I’ve shared a passage from The Ground Beneath Us by Paul Bogard a couple times so you won’t be surprised to know that now I have finished the book I really loved it. Less hard science and more social science, Bogard goes in search of what the ground we live and depend on says about who we are. From cities to farms, from Civil War battlefields to concentration camps, from fracking operations to the last vestiges of wilderness, Bogard looks at what we hold sacred and what we destroy.
I learned some fascinating things. Like Manhattan used to be hilly with creeks and wetlands but it was flattened and filled in in order to create a grid upon which to build. The grid is so perfect that there is a twice a year event called “Manhattanhenge” in which the sun sets perfectly aligned with the east-west streets.
You know the Aztec capital city Tenochtitlán? It was built on islands in Lake Texcoco and the Spaniards conquered and destroyed it. I think most of us know this. What I didn’t know is that Lake Texcoco was filled in over the decades and Mexico City is now built on top of it. There have been so many wells sunk into the lake bed for drinking water that Mexico City is sinking. A century ago there were nine steps that led up to a statue built on hard sediment called The Angel of Independence. Now there are twenty-three steps.
One of the greatest contributors to carbon emissions is large-scale agriculture. The industry is heavily dependent on fossil fuels to run tractors and other machinery, to get product to market, and to fertilize the fields. The way food is grown these days not only causes significant annual losses in the amount of topsoil we have, but has also ruined the soil that remains. And it isn’t like there is someplace we can go to get more topsoil. When it is gone, it’s gone for good (depending on geography and other factors, it takes between 500 and 1,000+ years to form an inch of topsoil). A recent soil study estimates that on average, the world has about 60 remaining harvests before the remaining topsoil will no longer support growing food.
There is so much carbon locked up in arctic permafrost that as the planet warms and the permafrost melts and releases that carbon, within a couple decades its carbon emissions will exceed current U.S. emissions. Most climate change projections do not include carbon from melting permafrost and because of this scientists fear that estimates of how long we have to take action to keep warming limited to 2C is too optimistic.
In the Santa Marta mountains on the southern end of the Sierra Nevada range live an indigenous people called the Arhuaco. They believe they are spiritually responsible to maintain the entire Earth’s ecological balance. They believe they live at the heart of the world and all of nature is sacred and imbued with higher significance. If only the rest of the world believed the same thing.
While things look bad for Earth, there is still plenty of hope and possibility. Bogard spoke to Miles Stilman, a Lake Forest University biologist and asked him, in the face of all the negative things his work in the Amazon and Africa continually reveals, how does he stay so positive?
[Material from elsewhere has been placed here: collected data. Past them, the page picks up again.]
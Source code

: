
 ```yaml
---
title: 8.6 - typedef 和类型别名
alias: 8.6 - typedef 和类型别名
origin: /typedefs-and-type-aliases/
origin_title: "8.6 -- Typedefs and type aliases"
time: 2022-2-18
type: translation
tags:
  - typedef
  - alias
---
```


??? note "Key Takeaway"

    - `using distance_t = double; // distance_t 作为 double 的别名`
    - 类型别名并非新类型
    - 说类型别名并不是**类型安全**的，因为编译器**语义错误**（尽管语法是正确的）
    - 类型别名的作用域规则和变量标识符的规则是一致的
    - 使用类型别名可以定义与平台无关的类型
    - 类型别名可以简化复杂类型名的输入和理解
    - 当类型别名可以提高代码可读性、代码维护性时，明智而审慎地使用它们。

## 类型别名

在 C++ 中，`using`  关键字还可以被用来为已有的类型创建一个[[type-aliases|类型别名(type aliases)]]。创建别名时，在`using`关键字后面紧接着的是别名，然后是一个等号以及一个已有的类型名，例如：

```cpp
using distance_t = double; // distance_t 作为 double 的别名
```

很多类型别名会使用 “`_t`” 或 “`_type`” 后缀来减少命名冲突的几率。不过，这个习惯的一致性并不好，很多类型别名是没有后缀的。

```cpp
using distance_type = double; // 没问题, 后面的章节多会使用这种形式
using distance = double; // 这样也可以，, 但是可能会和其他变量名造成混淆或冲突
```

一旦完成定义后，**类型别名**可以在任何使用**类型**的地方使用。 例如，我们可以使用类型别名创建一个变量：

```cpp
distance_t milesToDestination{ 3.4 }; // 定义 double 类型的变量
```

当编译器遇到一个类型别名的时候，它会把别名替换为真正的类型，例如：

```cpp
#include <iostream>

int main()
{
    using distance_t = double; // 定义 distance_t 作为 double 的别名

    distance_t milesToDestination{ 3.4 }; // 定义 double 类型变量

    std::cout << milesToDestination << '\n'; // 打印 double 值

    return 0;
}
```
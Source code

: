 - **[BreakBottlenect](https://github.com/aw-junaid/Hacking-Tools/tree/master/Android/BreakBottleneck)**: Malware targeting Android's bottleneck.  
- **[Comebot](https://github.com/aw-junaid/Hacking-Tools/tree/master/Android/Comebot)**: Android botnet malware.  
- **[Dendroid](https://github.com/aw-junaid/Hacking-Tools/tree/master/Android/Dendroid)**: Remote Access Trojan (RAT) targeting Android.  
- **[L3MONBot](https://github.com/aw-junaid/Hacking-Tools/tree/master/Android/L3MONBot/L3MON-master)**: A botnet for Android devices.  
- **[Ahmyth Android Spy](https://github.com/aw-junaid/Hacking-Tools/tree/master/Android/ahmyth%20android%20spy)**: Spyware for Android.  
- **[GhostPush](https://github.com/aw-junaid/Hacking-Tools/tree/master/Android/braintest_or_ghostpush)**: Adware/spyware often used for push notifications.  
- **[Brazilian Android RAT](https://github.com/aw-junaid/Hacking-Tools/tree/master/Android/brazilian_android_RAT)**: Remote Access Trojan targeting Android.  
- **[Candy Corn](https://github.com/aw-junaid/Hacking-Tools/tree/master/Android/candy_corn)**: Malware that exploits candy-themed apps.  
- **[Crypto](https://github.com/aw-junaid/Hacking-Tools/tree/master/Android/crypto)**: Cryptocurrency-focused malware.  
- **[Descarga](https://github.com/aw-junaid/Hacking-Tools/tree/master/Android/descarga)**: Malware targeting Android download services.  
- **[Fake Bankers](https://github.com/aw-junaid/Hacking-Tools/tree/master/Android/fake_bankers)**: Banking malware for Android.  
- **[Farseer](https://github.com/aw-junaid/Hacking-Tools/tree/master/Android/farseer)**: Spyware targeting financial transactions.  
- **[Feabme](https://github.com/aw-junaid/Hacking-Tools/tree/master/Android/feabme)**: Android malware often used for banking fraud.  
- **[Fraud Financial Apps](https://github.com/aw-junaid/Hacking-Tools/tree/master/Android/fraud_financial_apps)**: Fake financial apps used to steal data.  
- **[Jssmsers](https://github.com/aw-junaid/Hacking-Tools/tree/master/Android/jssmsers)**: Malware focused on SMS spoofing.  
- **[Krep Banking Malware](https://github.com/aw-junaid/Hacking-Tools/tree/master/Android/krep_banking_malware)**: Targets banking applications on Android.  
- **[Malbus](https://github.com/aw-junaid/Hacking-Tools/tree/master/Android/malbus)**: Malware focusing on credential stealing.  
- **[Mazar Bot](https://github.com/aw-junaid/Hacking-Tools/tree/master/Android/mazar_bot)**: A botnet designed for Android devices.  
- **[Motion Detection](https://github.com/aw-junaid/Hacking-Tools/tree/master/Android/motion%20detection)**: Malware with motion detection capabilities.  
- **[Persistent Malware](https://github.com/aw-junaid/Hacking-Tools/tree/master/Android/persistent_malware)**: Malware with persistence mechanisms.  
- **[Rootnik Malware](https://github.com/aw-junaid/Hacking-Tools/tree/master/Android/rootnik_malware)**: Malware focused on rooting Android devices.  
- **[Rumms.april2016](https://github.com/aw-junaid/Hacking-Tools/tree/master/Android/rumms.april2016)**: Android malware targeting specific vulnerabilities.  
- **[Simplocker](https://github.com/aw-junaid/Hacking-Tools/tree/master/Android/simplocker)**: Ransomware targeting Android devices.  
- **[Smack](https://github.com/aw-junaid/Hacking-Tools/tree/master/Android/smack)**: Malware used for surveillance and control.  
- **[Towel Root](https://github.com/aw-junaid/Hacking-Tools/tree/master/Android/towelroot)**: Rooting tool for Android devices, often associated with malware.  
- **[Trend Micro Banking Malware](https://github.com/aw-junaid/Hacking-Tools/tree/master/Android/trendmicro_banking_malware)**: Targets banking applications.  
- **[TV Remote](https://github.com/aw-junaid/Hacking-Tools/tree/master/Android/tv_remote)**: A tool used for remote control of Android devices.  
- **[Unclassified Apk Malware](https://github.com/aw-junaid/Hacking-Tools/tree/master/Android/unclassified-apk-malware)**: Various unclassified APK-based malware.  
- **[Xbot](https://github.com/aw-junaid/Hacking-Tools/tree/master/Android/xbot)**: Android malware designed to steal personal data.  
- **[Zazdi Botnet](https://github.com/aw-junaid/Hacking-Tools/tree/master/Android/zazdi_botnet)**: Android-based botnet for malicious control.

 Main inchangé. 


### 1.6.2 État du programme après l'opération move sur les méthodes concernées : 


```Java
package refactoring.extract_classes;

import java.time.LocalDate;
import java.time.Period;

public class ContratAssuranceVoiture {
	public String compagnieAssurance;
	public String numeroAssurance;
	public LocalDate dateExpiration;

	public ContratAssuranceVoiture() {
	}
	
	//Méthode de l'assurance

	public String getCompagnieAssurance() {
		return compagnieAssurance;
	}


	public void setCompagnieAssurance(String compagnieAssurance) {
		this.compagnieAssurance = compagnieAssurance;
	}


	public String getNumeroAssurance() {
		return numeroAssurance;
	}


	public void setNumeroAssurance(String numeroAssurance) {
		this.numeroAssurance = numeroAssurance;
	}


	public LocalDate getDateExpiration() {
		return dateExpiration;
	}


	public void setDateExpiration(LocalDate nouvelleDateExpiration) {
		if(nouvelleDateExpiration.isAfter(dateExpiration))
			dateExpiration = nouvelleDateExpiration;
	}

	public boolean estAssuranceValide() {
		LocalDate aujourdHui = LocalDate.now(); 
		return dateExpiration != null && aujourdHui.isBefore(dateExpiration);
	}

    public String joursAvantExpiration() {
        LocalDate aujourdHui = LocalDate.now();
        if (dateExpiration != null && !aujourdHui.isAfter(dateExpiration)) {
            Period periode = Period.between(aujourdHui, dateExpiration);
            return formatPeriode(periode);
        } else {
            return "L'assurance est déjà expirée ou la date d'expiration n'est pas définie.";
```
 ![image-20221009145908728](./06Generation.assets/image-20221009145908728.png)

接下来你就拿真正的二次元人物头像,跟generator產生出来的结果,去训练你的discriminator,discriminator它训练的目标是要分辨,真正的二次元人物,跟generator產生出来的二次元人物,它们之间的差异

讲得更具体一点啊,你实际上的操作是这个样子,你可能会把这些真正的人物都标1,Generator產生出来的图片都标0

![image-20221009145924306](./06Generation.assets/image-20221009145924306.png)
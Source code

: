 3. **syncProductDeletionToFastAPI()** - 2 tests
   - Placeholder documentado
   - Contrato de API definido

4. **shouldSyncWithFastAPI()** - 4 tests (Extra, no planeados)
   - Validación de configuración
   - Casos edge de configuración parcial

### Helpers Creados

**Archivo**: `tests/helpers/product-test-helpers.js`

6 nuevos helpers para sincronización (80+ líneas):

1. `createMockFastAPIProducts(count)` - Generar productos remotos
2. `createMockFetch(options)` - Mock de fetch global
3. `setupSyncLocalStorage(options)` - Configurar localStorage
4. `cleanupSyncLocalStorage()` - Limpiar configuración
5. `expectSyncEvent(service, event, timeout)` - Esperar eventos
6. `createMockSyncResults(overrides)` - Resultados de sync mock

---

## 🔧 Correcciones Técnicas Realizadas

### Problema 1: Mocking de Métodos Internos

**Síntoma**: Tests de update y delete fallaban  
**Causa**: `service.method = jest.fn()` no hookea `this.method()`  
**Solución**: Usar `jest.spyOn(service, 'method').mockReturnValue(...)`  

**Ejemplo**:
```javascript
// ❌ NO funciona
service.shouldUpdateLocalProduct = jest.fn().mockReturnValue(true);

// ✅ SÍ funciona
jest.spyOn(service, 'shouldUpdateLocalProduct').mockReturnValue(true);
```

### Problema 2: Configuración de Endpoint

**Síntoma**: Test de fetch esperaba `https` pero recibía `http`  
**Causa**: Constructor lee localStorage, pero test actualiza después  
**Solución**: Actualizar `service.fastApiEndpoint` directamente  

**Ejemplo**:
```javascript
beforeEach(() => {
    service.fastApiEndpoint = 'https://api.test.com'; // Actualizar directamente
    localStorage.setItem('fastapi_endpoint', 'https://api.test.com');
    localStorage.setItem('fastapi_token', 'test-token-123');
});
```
Stilman says that the way he looks at things is that we are causing a bottleneck. Eventually we will squeeze through to the other side and things will get better, the earth will begin to cool, human population will drop, human consumption will decrease, the economy will decarbonize. The question is, how tight will the bottleneck get and what do we want to help get through to the other side? The actions we take now matter because they will determine how narrow the bottleneck gets. We are talking very long-term here with the bottleneck closing in around 2100 and the other side being around 2300. But just because you and I won’t be here, doesn’t give us the luxury or right to not care.
Bogard, who I gathered from a few references he made in the book, lives, or used to live, somewhere pretty close to my Minneapolis neighborhood. He comes across as a kind, compassionate and curious person, the sort you’d love to spend some time talking to and have as a friend. After all of his researches and travels he concludes:
while the paved and hallowed are often so because of decision made before we came along. the choice between hell or sacred is ours to make. Much of what I have seen tells me that by not making this choice — or not even being aware of it —we contribute to our world’s slow drift toward a time of real hell. And if that’s what we want, let’s be honest. But if we want instead a world where our existence is based on the truth of knowing the connections that keep us alive — the bonds between us and others, between us and the natural world — then let us choose now. Let us walk out our door, look down, and find the sacred underfoot, wherever we are. Let us look to the ground, and know we are once and always home.
The Ground Beneath Us is a well written, enjoyable, and thought-provoking book. It also has the best endnotes I have ever come across. Instead of numbers or specific cites to keywords, each chapter’s notes are a narrative of their own in which Bogard includes not only citations but additional stories, anecdotes and asides, stuff he wanted to share but couldn’t fit into the text itself. They are really delightful. Beware however, you might find yourself like me, adding a whole bunch of books to your TBR list. But then that is all part of the joy of reading and learning, isn’t it?